• [Task]:
The answer must give back every line of the data exactly, with no pictures.

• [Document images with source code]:
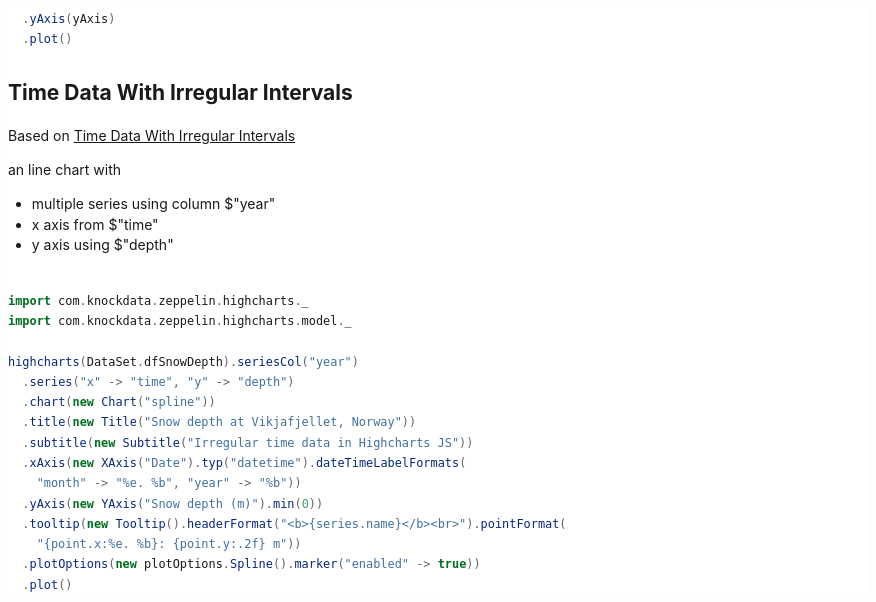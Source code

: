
 ```scala
  .yAxis(yAxis)
  .plot()
```

## Time Data With Irregular Intervals

Based on [Time Data With Irregular Intervals](http://www.highcharts.com/demo/spline-irregular-time)

an line chart with

* multiple series using column $"year"
* x axis from $"time"
* y axis using $"depth"


```scala

import com.knockdata.zeppelin.highcharts._
import com.knockdata.zeppelin.highcharts.model._

highcharts(DataSet.dfSnowDepth).seriesCol("year")
  .series("x" -> "time", "y" -> "depth")
  .chart(new Chart("spline"))
  .title(new Title("Snow depth at Vikjafjellet, Norway"))
  .subtitle(new Subtitle("Irregular time data in Highcharts JS"))
  .xAxis(new XAxis("Date").typ("datetime").dateTimeLabelFormats(
    "month" -> "%e. %b", "year" -> "%b"))
  .yAxis(new YAxis("Snow depth (m)").min(0))
  .tooltip(new Tooltip().headerFormat("<b>{series.name}</b><br>").pointFormat(
    "{point.x:%e. %b}: {point.y:.2f} m"))
  .plotOptions(new plotOptions.Spline().marker("enabled" -> true))
  .plot()
```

• [Problem solution]:
Source code

:
 ```scala
  .yAxis(yAxis)
  .plot()
```

## Time Data With Irregular Intervals

Based on [Time Data With Irregular Intervals](http://www.highcharts.com/demo/spline-irregular-time)

an line chart with

* multiple series using column $"year"
* x axis from $"time"
* y axis using $"depth"


```scala

import com.knockdata.zeppelin.highcharts._
import com.knockdata.zeppelin.highcharts.model._

highcharts(DataSet.dfSnowDepth).seriesCol("year")
  .series("x" -> "time", "y" -> "depth")
  .chart(new Chart("spline"))
  .title(new Title("Snow depth at Vikjafjellet, Norway"))
  .subtitle(new Subtitle("Irregular time data in Highcharts JS"))
  .xAxis(new XAxis("Date").typ("datetime").dateTimeLabelFormats(
    "month" -> "%e. %b", "year" -> "%b"))
  .yAxis(new YAxis("Snow depth (m)").min(0))
  .tooltip(new Tooltip().headerFormat("<b>{series.name}</b><br>").pointFormat(
    "{point.x:%e. %b}: {point.y:.2f} m"))
  .plotOptions(new plotOptions.Spline().marker("enabled" -> true))
  .plot()
```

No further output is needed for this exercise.